Seagate Technology continues to push the storage envelope for desktop and notebook users with two new product releases: a 500GB Serial ATA (SATA) drive and a 5400rpm notebook drive that offers a capacity of 160GB--double the largest capacity currently found in most notebook offerings.

Seagate is marketing the 500GB SATA drive (the vendor's latest addition to its NL35 Series SATA drives, which already include 250GB and 400GB models) as a bare drive, to the nearline RAID storage market. This 7200rpm drive offers a 16MB cache and full interface-bandwidth data-transfer capabilities. Seagate offers several white papers about making the most of this technology, which you can download from the NL35 Overview Web page.The white papers focus on enterprise uses for the high-capacity, high-performance SATA drives in tiered-storage applications. Although the white papers are obviously focused on Seagate products, they contain useful information for anyone implementing a tiered-storage solution from scratch. They provide a good overview of the pitfalls and issues facing a large-scale tiered-storage implementation.
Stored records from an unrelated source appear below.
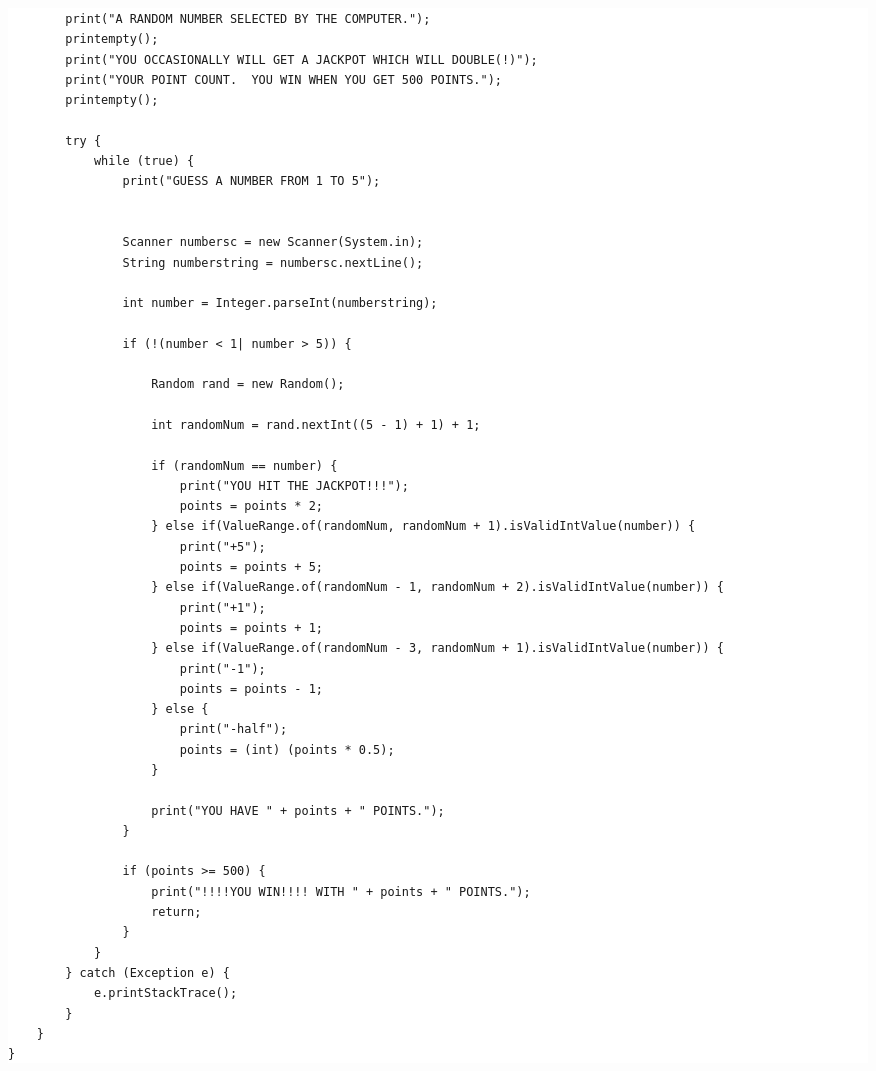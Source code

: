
 ```
        print("A RANDOM NUMBER SELECTED BY THE COMPUTER.");
        printempty();
        print("YOU OCCASIONALLY WILL GET A JACKPOT WHICH WILL DOUBLE(!)");
        print("YOUR POINT COUNT.  YOU WIN WHEN YOU GET 500 POINTS.");
        printempty();

        try {
            while (true) {
                print("GUESS A NUMBER FROM 1 TO 5");


                Scanner numbersc = new Scanner(System.in);
                String numberstring = numbersc.nextLine();

                int number = Integer.parseInt(numberstring);

                if (!(number < 1| number > 5)) {

                    Random rand = new Random();

                    int randomNum = rand.nextInt((5 - 1) + 1) + 1;

                    if (randomNum == number) {
                        print("YOU HIT THE JACKPOT!!!");
                        points = points * 2;
                    } else if(ValueRange.of(randomNum, randomNum + 1).isValidIntValue(number)) {
                        print("+5");
                        points = points + 5;
                    } else if(ValueRange.of(randomNum - 1, randomNum + 2).isValidIntValue(number)) {
                        print("+1");
                        points = points + 1;
                    } else if(ValueRange.of(randomNum - 3, randomNum + 1).isValidIntValue(number)) {
                        print("-1");
                        points = points - 1;
                    } else {
                        print("-half");
                        points = (int) (points * 0.5);
                    }

                    print("YOU HAVE " + points + " POINTS.");
                }

                if (points >= 500) {
                    print("!!!!YOU WIN!!!! WITH " + points + " POINTS.");
                    return;
                }
            }
        } catch (Exception e) {
            e.printStackTrace();
        }
    }
}

```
Seagate is also offering the 500GB drive in its Pushbutton Backup External Storage Hard Drives line. These drives are similar to other vendors' products in that they provide a single-click backup solution, but the Seagate offering differentiates itself by its 7200rpm drives and 500GB capacity. Although Seagate offers its lower-capacity (200GB to 400GB) external backup drives in a USB 2.0 only or USB/FireWire combo, it appears that the 500GB drives will be available only in the combo package.

Seagate has also expanded its Momentus drive line, which features drive speeds from 4200rpm through 7200rpm, with the 5400rpm drives offering the highest capacities (up to 160GB) and support for Seagate's hardware-based Full Disc Encryption (FDE) technology, which provides security to mobile drives. (For more information about FDE, see "Seagate Makes Laptop Storage Secure and Simple".) The importance of this type of technology was all-too-aptly highlighted to me just last week when I received a letter from my financial investment manager (a top-tier firm) informing me that a notebook PC belonging to the firm had been stolen from an offsite location and that the notebook's hard drive contained data concerning my name and accounts.

Technology such as FDE can be used to reduce corporate exposure to such problems. (You can find an FDE product overview here.) The 160GB capacity will also help bring notebook storage in line with common desktop-storage capacities, and the 5400rpm drives are available in both SATA and standard ATA interfaces. Although the 7200rpm Momentus drives are available only in up to 100GB capacities, their high-performance interface and high data-transfer rate make them suitable for the workstation-class notebook computer that's become a more common request from users who need faster-than-average performance from their portable computers.

It's good to see Seagate continually introducing higher capacities and better performance into its product lines instead of simply letting products sit while the competition catches up. By continually driving the value/performance metric of storage, Seagate provides strong motivation to OEMs to provide improved value and performance to their customers as well.